Plaintiff's Complaint alleges that he did not learn he was replaced by a younger employee
until August 2012. (Doc. # 1 at ¶¶ 35, 36). His EEOC Charge, which was signed under penalty of
perjury, states that he learned of his younger replacement on July 18, 2012. (Doc. # 1-1). Plaintiff's
EEOC Charge was not filed until August 17, 2012, nearly a month after learning the identity of his
replacement. (Doc. # 1-1).
II.
Standard of Review
As a general matter, the Federal Rules of Civil Procedure require only that the complaint
provide "a short and plain statement of the claim showing that the pleader is entitled to relief." Fed.

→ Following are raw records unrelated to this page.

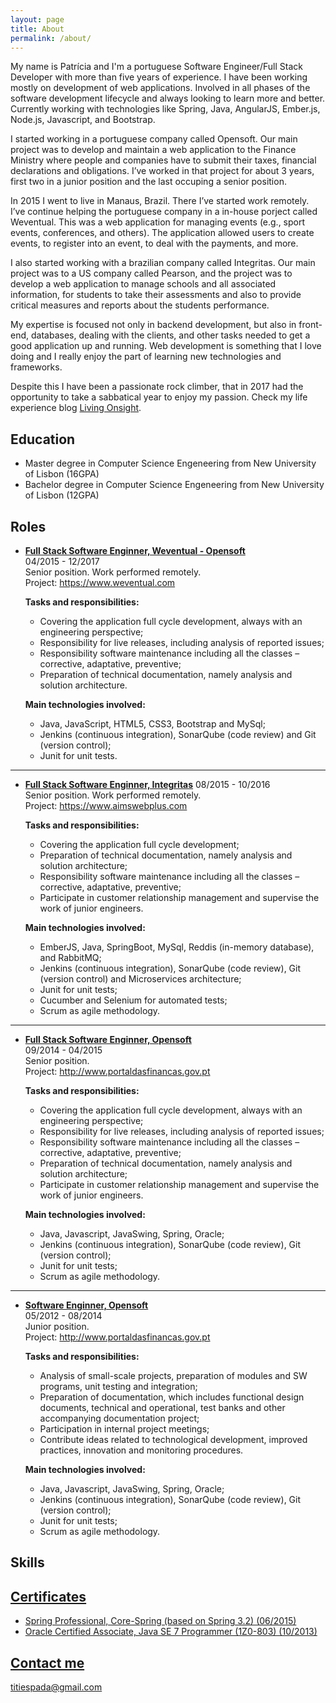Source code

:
 ```yaml
---
layout: page
title: About
permalink: /about/
---
```


My name is Patrícia and I'm a portuguese Software Engineer/Full Stack Developer with more than five years of experience. I have been working mostly on development of web applications. Involved in all phases of the software development lifecycle and always looking to learn more and better. Currently working with technologies like Spring, Java, AngularJS, Ember.js, Node.js, Javascript, and Bootstrap.

I started working in a portuguese company called Opensoft. Our main project was to develop and maintain a web application to the Finance Ministry where people and companies have to submit their taxes, financial declarations and obligations. I’ve worked in that project for about 3 years, first two in a junior position and the last occuping a senior position.

In 2015 I went to live in Manaus, Brazil. There I’ve started work remotely. I’ve continue helping the portuguese company in a in-house porject called Weventual. This was a web application for managing events (e.g., sport events, conferences, and others). The application allowed users to create events, to register into an event, to deal with the payments, and more.

I also started working with a brazilian company called Integritas. Our main project was to a US company called Pearson, and the project was to develop a web application to manage schools and all associated information, for students to take their assessments and also to provide critical measures and reports about the students performance. 

My expertise is focused not only in backend development, but also in front-end, databases, dealing with the clients, and other tasks needed to get a good application up and running. Web development is something that I love doing and I really enjoy the part of learning new technologies and frameworks.

Despite this I have been a passionate rock climber, that in 2017 had the opportunity to take a sabbatical year to enjoy my passion. Check my life experience blog [Living Onsight](https://www.livingonsight.com).


## Education

* Master degree in Computer Science Engeneering from New University of Lisbon (16GPA)
* Bachelor degree in Computer Science Engeneering from New University of Lisbon (12GPA)

## Roles

* [**Full Stack Software Enginner, Weventual - Opensoft**](#)  
    04/2015 - 12/2017  
    Senior position. Work performed remotely.  
    Project: https://www.weventual.com  
      
    **Tasks and responsibilities:**  
    * Covering the application full cycle development, always with an engineering perspective;  
    * Responsibility for live releases, including analysis of reported issues;  
    * Responsibility software maintenance including all the classes – corrective, adaptative, preventive;  
    * Preparation of technical documentation, namely analysis and solution architecture.  
      
    **Main technologies involved:**  
    * Java, JavaScript, HTML5, CSS3, Bootstrap and MySql;  
    * Jenkins (continuous integration), SonarQube (code review) and Git (version control);  
    * Junit for unit tests.  
  
***
  
* [**Full Stack Software Enginner, Integritas**](#) 
    08/2015 - 10/2016  
    Senior position. Work performed remotely.  
    Project: https://www.aimswebplus.com  
      
    **Tasks and responsibilities:**  
    * Covering the application full cycle development;  
    * Preparation of technical documentation, namely analysis and solution architecture;  
    * Responsibility software maintenance including all the classes – corrective, adaptative, preventive;  
    * Participate in customer relationship management and supervise the work of junior engineers.  
      
    **Main technologies involved:**  
    * EmberJS, Java, SpringBoot, MySql, Reddis (in-memory database), and RabbitMQ;  
    * Jenkins (continuous integration), SonarQube (code review), Git (version control) and Microservices architecture;  
    * Junit for unit tests;  
    * Cucumber and Selenium for automated tests;  
    * Scrum as agile methodology.  
  
***
  
* [**Full Stack Software Enginner, Opensoft**](#)  
    09/2014 - 04/2015  
    Senior position.  
    Project: http://www.portaldasfinancas.gov.pt  
      
    **Tasks and responsibilities:**  
    * Covering the application full cycle development, always with an engineering perspective;  
    * Responsibility for live releases, including analysis of reported issues;  
    * Responsibility software maintenance including all the classes – corrective, adaptative, preventive;  
    * Preparation of technical documentation, namely analysis and solution architecture;  
    * Participate in customer relationship management and supervise the work of junior engineers.  
      
    **Main technologies involved:**  
    * Java, Javascript, JavaSwing, Spring, Oracle;  
    * Jenkins (continuous integration), SonarQube (code review), Git (version control);  
    * Junit for unit tests;  
    * Scrum as agile methodology.  
  
***
  
* [**Software Enginner, Opensoft**](#)  
    05/2012 - 08/2014  
    Junior position.  
    Project: http://www.portaldasfinancas.gov.pt  
      
    **Tasks and responsibilities:**  
    * Analysis of small-scale projects, preparation of modules and SW programs, unit testing and integration;  
    * Preparation of documentation, which includes functional design documents, technical and operational, test banks and other accompanying documentation project;  
    * Participation in internal project meetings;  
    * Contribute ideas related to technological development, improved practices, innovation and monitoring procedures.  
      
    **Main technologies involved:**  
    * Java, Javascript, JavaSwing, Spring, Oracle;  
    * Jenkins (continuous integration), SonarQube (code review), Git (version control);  
    * Junit for unit tests;  
    * Scrum as agile methodology.  
  
## Skills
    
<a frameborder="0" data-theme="light" data-stack-embed="true" data-layers="1,2,3,4" href="https://embed.stackshare.io/stacks/embed/db0b724d32c55c13abf864a809ae5b"/><script async src="https://cdn1.stackshare.io/javascripts/client-code.js" charset="utf-8"></script>
    
## Certificates

* Spring Professional, Core-Spring (based on Spring 3.2) (06/2015)
* Oracle Certified Associate, Java SE 7 Programmer (1Z0-803) (10/2013)

## Contact me

[titiespada@gmail.com](mailto:titiespada@gmail.com)
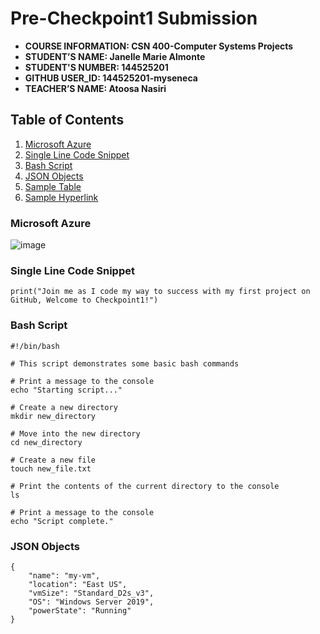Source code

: # Pre-Checkpoint1 Submission

- **COURSE INFORMATION: CSN 400-Computer Systems Projects**
- **STUDENT’S NAME: Janelle Marie Almonte**
- **STUDENT'S NUMBER: 144525201**
- **GITHUB USER_ID: 144525201-myseneca** 
- **TEACHER’S NAME: Atoosa Nasiri**

## Table of Contents
1. [Microsoft Azure](#microsoft-azure)
2. [Single Line Code Snippet](#single-line-code-snippet)
3. [Bash Script](#bash-script)
4. [JSON Objects](#json-objects)
5. [Sample Table](#sample-table)
6. [Sample Hyperlink](#sample-hyperlink)

### Microsoft Azure
<img src="https://cdn.dribbble.com/users/3847465/screenshots/10765125/media/e5f08353be5952c5bfd4a759903d5c5a.gif" alt="image">

### Single Line Code Snippet
`print("Join me as I code my way to success with my first project on GitHub, Welcome to Checkpoint1!")`

### Bash Script

```
#!/bin/bash

# This script demonstrates some basic bash commands

# Print a message to the console
echo "Starting script..."

# Create a new directory
mkdir new_directory

# Move into the new directory
cd new_directory

# Create a new file
touch new_file.txt

# Print the contents of the current directory to the console
ls

# Print a message to the console
echo "Script complete."
```

### JSON Objects
```
{
    "name": "my-vm",
    "location": "East US",
    "vmSize": "Standard_D2s_v3",
    "OS": "Windows Server 2019",
    "powerState": "Running"
}
```

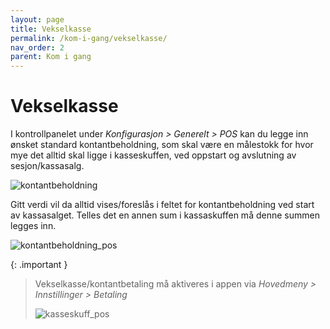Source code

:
 ```yaml
---
layout: page
title: Vekselkasse
permalink: /kom-i-gang/vekselkasse/
nav_order: 2
parent: Kom i gang
---
```


# Vekselkasse 

I kontrollpanelet under _Konfigurasjon > Generelt > POS_ kan du legge inn ønsket standard kontantbeholdning, som skal være en målestokk for hvor mye det alltid skal ligge i kasseskuffen, ved oppstart og avslutning av sesjon/kassasalg. 

![kontantbeholdning](/pos-doc/assets/images/kontantbeholdning.jpg)

Gitt verdi vil da alltid vises/foreslås i feltet for kontantbeholdning ved start av kassasalget. Telles det en annen sum i kassaskuffen må denne summen legges inn.

![kontantbeholdning_pos](/pos-doc/assets/images/kontantbeholdning_pos.jpg)

{: .important }
> Vekselkasse/kontantbetaling må aktiveres i appen via _Hovedmeny > Innstillinger > Betaling_
>
> ![kasseskuff_pos](/pos-doc/assets/images/dokumentasjon_betaling_kontant.jpg)
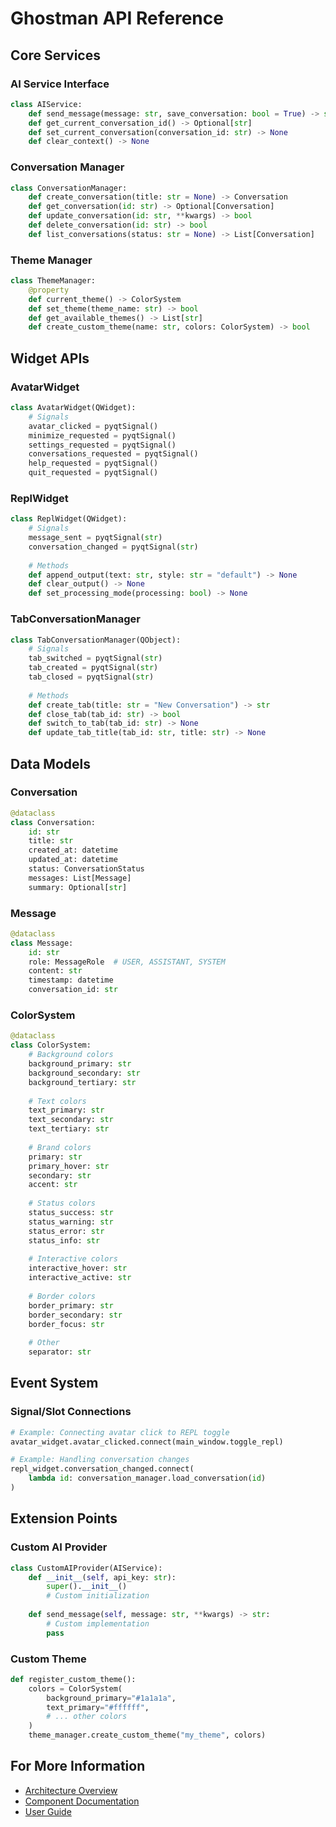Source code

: # Ghostman API Reference

## Core Services

### AI Service Interface
```python
class AIService:
    def send_message(message: str, save_conversation: bool = True) -> str
    def get_current_conversation_id() -> Optional[str]
    def set_current_conversation(conversation_id: str) -> None
    def clear_context() -> None
```

### Conversation Manager
```python
class ConversationManager:
    def create_conversation(title: str = None) -> Conversation
    def get_conversation(id: str) -> Optional[Conversation]
    def update_conversation(id: str, **kwargs) -> bool
    def delete_conversation(id: str) -> bool
    def list_conversations(status: str = None) -> List[Conversation]
```

### Theme Manager
```python
class ThemeManager:
    @property
    def current_theme() -> ColorSystem
    def set_theme(theme_name: str) -> bool
    def get_available_themes() -> List[str]
    def create_custom_theme(name: str, colors: ColorSystem) -> bool
```

## Widget APIs

### AvatarWidget
```python
class AvatarWidget(QWidget):
    # Signals
    avatar_clicked = pyqtSignal()
    minimize_requested = pyqtSignal()
    settings_requested = pyqtSignal()
    conversations_requested = pyqtSignal()
    help_requested = pyqtSignal()
    quit_requested = pyqtSignal()
```

### ReplWidget
```python
class ReplWidget(QWidget):
    # Signals
    message_sent = pyqtSignal(str)
    conversation_changed = pyqtSignal(str)
    
    # Methods
    def append_output(text: str, style: str = "default") -> None
    def clear_output() -> None
    def set_processing_mode(processing: bool) -> None
```

### TabConversationManager
```python
class TabConversationManager(QObject):
    # Signals
    tab_switched = pyqtSignal(str)
    tab_created = pyqtSignal(str)
    tab_closed = pyqtSignal(str)
    
    # Methods
    def create_tab(title: str = "New Conversation") -> str
    def close_tab(tab_id: str) -> bool
    def switch_to_tab(tab_id: str) -> None
    def update_tab_title(tab_id: str, title: str) -> None
```

## Data Models

### Conversation
```python
@dataclass
class Conversation:
    id: str
    title: str
    created_at: datetime
    updated_at: datetime
    status: ConversationStatus
    messages: List[Message]
    summary: Optional[str]
```

### Message
```python
@dataclass
class Message:
    id: str
    role: MessageRole  # USER, ASSISTANT, SYSTEM
    content: str
    timestamp: datetime
    conversation_id: str
```

### ColorSystem
```python
@dataclass
class ColorSystem:
    # Background colors
    background_primary: str
    background_secondary: str
    background_tertiary: str
    
    # Text colors
    text_primary: str
    text_secondary: str
    text_tertiary: str
    
    # Brand colors
    primary: str
    primary_hover: str
    secondary: str
    accent: str
    
    # Status colors
    status_success: str
    status_warning: str
    status_error: str
    status_info: str
    
    # Interactive colors
    interactive_hover: str
    interactive_active: str
    
    # Border colors
    border_primary: str
    border_secondary: str
    border_focus: str
    
    # Other
    separator: str
```

## Event System

### Signal/Slot Connections
```python
# Example: Connecting avatar click to REPL toggle
avatar_widget.avatar_clicked.connect(main_window.toggle_repl)

# Example: Handling conversation changes
repl_widget.conversation_changed.connect(
    lambda id: conversation_manager.load_conversation(id)
)
```

## Extension Points

### Custom AI Provider
```python
class CustomAIProvider(AIService):
    def __init__(self, api_key: str):
        super().__init__()
        # Custom initialization
    
    def send_message(self, message: str, **kwargs) -> str:
        # Custom implementation
        pass
```

### Custom Theme
```python
def register_custom_theme():
    colors = ColorSystem(
        background_primary="#1a1a1a",
        text_primary="#ffffff",
        # ... other colors
    )
    theme_manager.create_custom_theme("my_theme", colors)
```

## For More Information
- [Architecture Overview](ARCHITECTURE.md)
- [Component Documentation](components/)
- [User Guide](../../USER_GUIDE.md)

R. Civ. P. 8(a). However, to survive a motion to dismiss, a complaint must "state a claim to relief
that is plausible on its face." Bell Atlantic Corp. v. Twombly, 550 U.S. 544, 570 (2007). "A claim
has facial plausibility when the plaintiff pleads factual content that allows the court to draw the
reasonable inference that the defendant is liable for the misconduct alleged." Ashcroft v. Iqbal, 129
S.Ct. 1937, 1949 (2009). The complaint must include enough facts "to raise a right to relief above
the speculative level." Twombly, 550 U.S. at 555. Pleadings that contain nothing more than "a
formulaic recitation of the elements of a cause of action" do not meet Rule 8 standards, nor do
pleadings suffice that are based merely upon "labels or conclusions" or "naked assertion[s]" without
supporting factual allegations. Twombly, 550 U.S. at 555, 557. To be plausible on its face, the claim
must contain enough facts that "allow [] the court to draw the reasonable inference that the defendant
is liable for the misconduct alleged." Iqbal, 129 S. Ct. at 1949. To survive Defendants' Motion, the
allegations of Plaintiff's Complaint must permit the court based on its "judicial experience and
common sense . . . to infer more than the mere possibility of misconduct." Id. "[O]nly a complaint
that states a plausible claim for relief survives a motion to dismiss." Id.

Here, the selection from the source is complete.